Russ Starke, Dave Brindley and Jessica Paschke. May 9, 2016 Category: FeaturedLongMediumPurpose
The beer and wine were flowing, the pita was on the table, copious hummus adorned the spread, and Russ Starke knew just the question he wanted to ask the room: Uh, people — what the hell?

It was a fitting opening to a Thursday evening soiree (one of many happening during Philly Tech Week) held at the Center City offices of design firm Think Brownstone, where Starke is executive vice president. The topic: community service in Philadelphia, specifically as it relates to the city’s growing scene of technologists — the coders, developers, user experience designers and other assembled digerati — and how they can be better and more involved.

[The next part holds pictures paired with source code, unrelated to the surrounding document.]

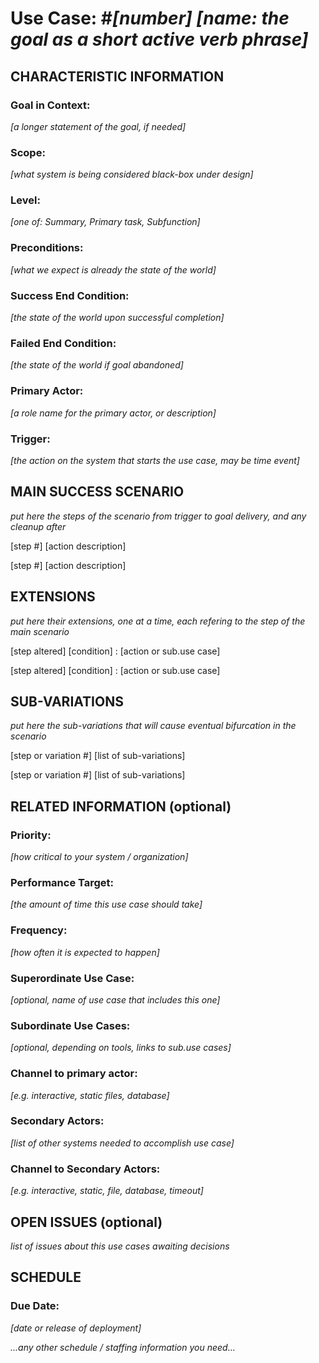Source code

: Use Case: #_[number]_ _[name: the goal as a short active verb phrase]_
======================================================================

CHARACTERISTIC INFORMATION
--------------------------
### **Goal in Context:**
_[a longer statement of the goal, if needed]_

### **Scope:**
_[what system is being considered black-box under design]_

### **Level:**
_[one of: Summary, Primary task, Subfunction]_

### **Preconditions:**
_[what we expect is already the state of the world]_

### **Success End Condition:**
_[the state of the world upon successful completion]_

### **Failed End Condition:**
_[the state of the world if goal abandoned]_

### **Primary Actor:**
_[a role name for the primary actor, or description]_

### **Trigger:**
_[the action on the system that starts the use case, may be time event]_


MAIN SUCCESS SCENARIO
---------------------
_put here the steps of the scenario
from trigger to goal delivery, and any cleanup after_

[step #] [action description]

[step #] [action description]


EXTENSIONS
----------
_put here their extensions, one at a time,
each refering to the step of the main scenario_

[step altered] [condition] : [action or sub.use case]

[step altered] [condition] : [action or sub.use case]


SUB-VARIATIONS
--------------
_put here the sub-variations that will
cause eventual bifurcation in the scenario_

[step or variation #] [list of sub-variations]

[step or variation #] [list of sub-variations]


RELATED INFORMATION (optional)
------------------------------
### **Priority:**
_[how critical to your system / organization]_

### **Performance Target:**
_[the amount of time this use case should take]_

### **Frequency:**
_[how often it is expected to happen]_

### **Superordinate Use Case:**
_[optional, name of use case that includes this one]_

### **Subordinate Use Cases:**
_[optional, depending on tools, links to sub.use cases]_

### **Channel to primary actor:**
_[e.g. interactive, static files, database]_

### **Secondary Actors:**
_[list of other systems needed to accomplish use case]_

### **Channel to Secondary Actors:**
_[e.g. interactive, static, file, database, timeout]_


OPEN ISSUES (optional)
----------------------
_list of issues about this use cases awaiting decisions_


SCHEDULE
--------
### **Due Date:**
_[date or release of deployment]_

_...any other schedule / staffing information you need..._
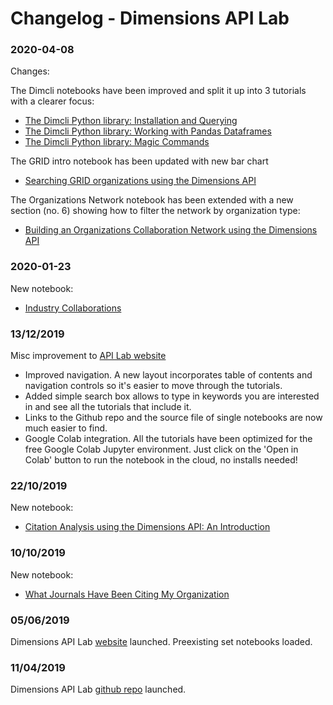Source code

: # Changelog - Dimensions API Lab 


### 2020-04-08

Changes:

The Dimcli notebooks have been improved and split it up into 3 tutorials with a clearer focus:
* [The Dimcli Python library: Installation and Querying](https://api-lab.dimensions.ai/cookbooks/1-getting-started/1-Using-the-Dimcli-library-to-query-the-API.html)
* [The Dimcli Python library: Working with Pandas Dataframes](https://api-lab.dimensions.ai/cookbooks/1-getting-started/3-Working-with-dataframes.html)
* [The Dimcli Python library: Magic Commands](https://api-lab.dimensions.ai/cookbooks/1-getting-started/4-Dimcli-magic-commands.html)

The GRID intro notebook has been updated with new bar chart
* [Searching GRID organizations using the Dimensions API](https://api-lab.dimensions.ai/cookbooks/8-organizations/1-GRID-preview.html)

The Organizations Network notebook has been extended with a new section (no. 6) showing how to filter the network by organization type:
* [Building an Organizations Collaboration Network using the Dimensions API](https://api-lab.dimensions.ai/cookbooks/8-organizations/3-Organizations-Collaboration-Network.html)


### 2020-01-23

New notebook:
* [Industry Collaborations](https://digital-science.github.io/dimensions-api-lab/cookbooks/8-organizations/2-Industry-Collaboration.html)


### 13/12/2019

Misc improvement to [API Lab website](https://digital-science.github.io/dimensions-api-lab/)

* Improved navigation. A new layout incorporates table of contents and navigation controls so it's easier to move through the tutorials.
* Added simple search box allows to type in keywords you are interested in and see all the tutorials that include it.
* Links to the Github repo and the source file of single notebooks are now much easier to find.
* Google Colab integration. All the tutorials have been optimized for the free Google Colab Jupyter environment. Just click on the 'Open in Colab' button to run the notebook in the cloud, no installs needed!


### 22/10/2019

New notebook:
* [Citation Analysis using the Dimensions API: An Introduction](https://digital-science.github.io/dimensions-api-lab/cookbooks/2-publications/Citation-Analysis.html)


### 10/10/2019

New notebook:
* [What Journals Have Been Citing My Organization](https://digital-science.github.io/dimensions-api-lab/cookbooks/2-publications/Which-Are-the-Journals-Citing-My-Organization.html)


### 05/06/2019

Dimensions API Lab [website](https://github.com/digital-science/dimensions-api-lab/) launched. 
Preexisting set notebooks loaded.


### 11/04/2019

Dimensions API Lab [github repo](https://github.com/digital-science/dimensions-api-lab/) launched. 
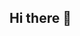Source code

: ## Hi there 👋

<!--
**Febriansyah45/Febriansyah45** is a ✨ _special_ ✨ repository because its `README.md` (this file) appears on your GitHub profile.

Here are some ideas to get you started:

- 🔭 I’m currently working on Conservation and Wildlife Science
- 🌱 I’m currently learning Remote Sensing and python
- 👯 I’m looking to collaborate on everyon
- 🤔 I’m looking for help with ...
- 💬 Ask me about ...
- 📫 How to reach me: ...
- 😄 Pronouns: ...
- ⚡ Fun fact: ...
-->
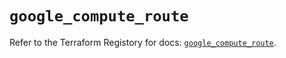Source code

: # `google_compute_route`

Refer to the Terraform Registory for docs: [`google_compute_route`](https://registry.terraform.io/providers/hashicorp/google-beta/5.7.0/docs/resources/google_compute_route).
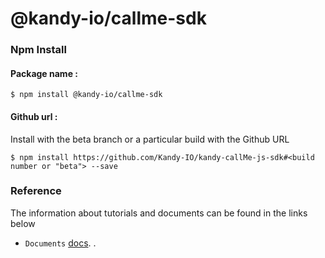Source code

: # @kandy-io/callme-sdk

### Npm Install

#### Package name :

`$ npm install @kandy-io/callme-sdk`

#### Github url :

Install with the beta branch or a particular build with the Github URL

`$ npm install https://github.com/Kandy-IO/kandy-callMe-js-sdk#<build number or "beta"> --save`

### Reference

The information about tutorials and documents can be found in the links below

* `Documents` [docs](/docs).
[]().





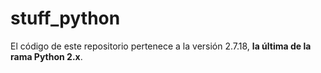 # stuff_python

El código de este repositorio pertenece a la versión 2.7.18, **la última de la rama Python 2.x**.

Starke had a tale to share. At Think Brownstone, the company comps each of its 65 employees two days each year to do some sort of service work in the city. Multiply 16 hours by 65 employees, and that’s a potential 1,040 total, logged hours of community service. Except, last year, after all the Think Brownstone employees added their hours, the sum total was 78 hours.

“We had employees telling us it took them 16 hours just to find out where to do service in the city,” Starke told the crowd of around 40.

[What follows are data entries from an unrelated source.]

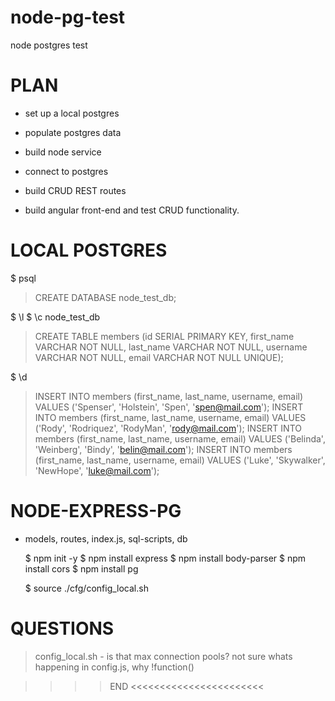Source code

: # node-pg-test
node postgres test

# PLAN

- set up a local postgres
- populate postgres data

- build node service
- connect to postgres
- build CRUD REST routes

- build angular front-end and test CRUD functionality.

# LOCAL POSTGRES

  $ psql

  > CREATE DATABASE node_test_db;

  $ \l
  $ \c node_test_db

  > CREATE TABLE members (id SERIAL PRIMARY KEY, first_name VARCHAR NOT NULL, last_name VARCHAR NOT NULL, username VARCHAR NOT NULL, email VARCHAR NOT NULL UNIQUE);

  $ \d

  > INSERT INTO members (first_name, last_name, username, email) VALUES ('Spenser', 'Holstein', 'Spen', 'spen@mail.com');
  > INSERT INTO members (first_name, last_name, username, email) VALUES ('Rody', 'Rodriquez', 'RodyMan', 'rody@mail.com');
  > INSERT INTO members (first_name, last_name, username, email) VALUES ('Belinda', 'Weinberg', 'Bindy', 'belin@mail.com');
  > INSERT INTO members (first_name, last_name, username, email) VALUES ('Luke', 'Skywalker', 'NewHope', 'luke@mail.com');

# NODE-EXPRESS-PG

- models, routes, index.js, sql-scripts, db  


  $ npm init -y
  $ npm install express
  $ npm install body-parser
  $ npm install cors
  $ npm install pg

  $ source ./cfg/config_local.sh

# QUESTIONS

> config_local.sh - is that max connection pools?
> not sure whats happening in config.js, why !function()







>>>> END <<<<<<<<<<<<<<<<<<<<<<<  
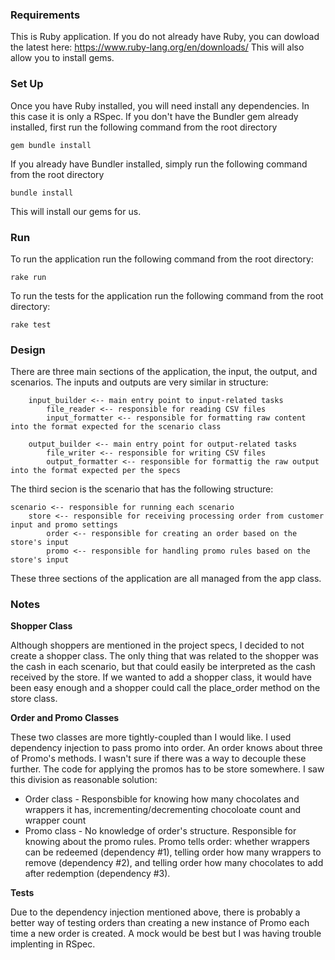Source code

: ### Requirements

This is Ruby application. If you do not already have Ruby, you can dowload the latest here: https://www.ruby-lang.org/en/downloads/
This will also allow you to install gems.

### Set Up

Once you have Ruby installed, you will need install any dependencies. In this case it is only a RSpec. If you don't have the Bundler gem already installed, first run the following command from the root directory

`gem bundle install`

If you already have Bundler installed, simply run the following command from the root directory

`bundle install`

This will install our gems for us. 


### Run

To run the application run the following command from the root directory:

`rake run`

To run the tests for the application run the following command from the root directory:

`rake test`


### Design

There are three main sections of the application, the input, the output, and scenarios. The inputs and outputs are very similar in structure:

		input_builder <-- main entry point to input-related tasks
			file_reader <-- responsible for reading CSV files
			input_formatter <-- responsible for formatting raw content into the format expected for the scenario class

		output_builder <-- main entry point for output-related tasks
			file_writer <-- responsible for writing CSV files
			output_formatter <-- responsible for formattig the raw output into the format expected per the specs

The third secion is the scenario that has the following structure:

	scenario <-- responsible for running each scenario 
		store <-- responsible for receiving processing order from customer input and promo settings
			order <-- responsible for creating an order based on the store's input
			promo <-- responsible for handling promo rules based on the store's input

These three sections of the application are all managed from the app class. 


### Notes

**Shopper Class**

Although shoppers are mentioned in the project specs, I decided to not create a shopper class. The only thing that was related to the shopper was the cash in each scenario, but that could easily be interpreted as the cash received by the store. If we wanted to add a shopper class, it would have been easy enough and a shopper could call the place_order method on the store class. 


**Order and Promo Classes**

These two classes are more tightly-coupled than I would like. I used dependency injection to pass promo into order. An order knows about three of Promo's methods. I wasn't sure if there was a way to decouple these further. The code for applying the promos has to be store somewhere. I saw this division as reasonable solution:

* Order class - Responsbible for knowing how many chocolates and wrappers it has, incrementing/decrementing chocoloate count and wrapper count
* Promo class - No knowledge of order's structure. Responsible for knowing about the promo rules. Promo tells order: whether wrappers can be redeemed (dependency #1), telling order how many wrappers to remove (dependency #2), and telling order how many chocolates to add after redemption (dependency #3).


**Tests**

Due to the dependency injection mentioned above, there is probably a better way of testing orders than creating a new instance of Promo each time a new order is created. A mock would be best but I was having trouble implenting in RSpec.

Speaking on behalf of some of the city’s numerous nonprofits were Dave Brindley and Jessica Paschke, representing Not In Philly and Broad Street Ministry, respectively.

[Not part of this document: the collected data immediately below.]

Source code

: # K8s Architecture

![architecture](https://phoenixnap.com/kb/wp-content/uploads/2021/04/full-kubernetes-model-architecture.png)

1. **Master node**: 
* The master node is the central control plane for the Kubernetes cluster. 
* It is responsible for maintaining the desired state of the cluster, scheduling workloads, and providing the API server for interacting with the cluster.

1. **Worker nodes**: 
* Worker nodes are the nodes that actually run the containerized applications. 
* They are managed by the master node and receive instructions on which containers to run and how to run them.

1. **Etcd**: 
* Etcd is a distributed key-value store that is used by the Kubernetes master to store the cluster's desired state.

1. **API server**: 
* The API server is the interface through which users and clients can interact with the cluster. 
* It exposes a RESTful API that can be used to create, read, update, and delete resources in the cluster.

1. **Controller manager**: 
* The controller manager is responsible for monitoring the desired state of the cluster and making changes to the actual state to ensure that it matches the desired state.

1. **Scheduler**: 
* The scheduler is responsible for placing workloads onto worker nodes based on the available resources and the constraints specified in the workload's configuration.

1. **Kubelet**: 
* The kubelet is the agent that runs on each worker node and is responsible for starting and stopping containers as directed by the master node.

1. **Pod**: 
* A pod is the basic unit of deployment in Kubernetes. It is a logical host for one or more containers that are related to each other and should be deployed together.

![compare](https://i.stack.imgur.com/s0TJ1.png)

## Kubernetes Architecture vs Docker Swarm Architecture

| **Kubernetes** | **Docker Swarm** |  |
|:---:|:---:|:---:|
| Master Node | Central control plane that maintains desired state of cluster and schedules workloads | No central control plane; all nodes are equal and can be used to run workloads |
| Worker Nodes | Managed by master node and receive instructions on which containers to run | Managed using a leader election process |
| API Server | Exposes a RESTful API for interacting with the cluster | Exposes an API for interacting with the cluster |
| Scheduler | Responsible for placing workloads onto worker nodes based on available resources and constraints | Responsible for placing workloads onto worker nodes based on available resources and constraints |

Both talked about how their nonprofit work has slowly been integrating more technology into their missions. For Brindley’s Not In Philly, technology is at the core. Tired of spotting litter on the streets around his city home, and wanting to facilitate the organization of grassroots cleanups undertaken on a more regular basis by neighbors and residents in other neighborhoods, Brindley linked up with the civic technologists of Code for Philly. Today Not In Philly has an interactive map about 90 percent complete. When it test launches in Brindley’s neighborhood of Walnut Hill, the aim will be to use Instagram and other social tools to document where the litter is, mark it on the map, and then mobilize residents to grab trash from their streets once a week in exchange for a trash grabber.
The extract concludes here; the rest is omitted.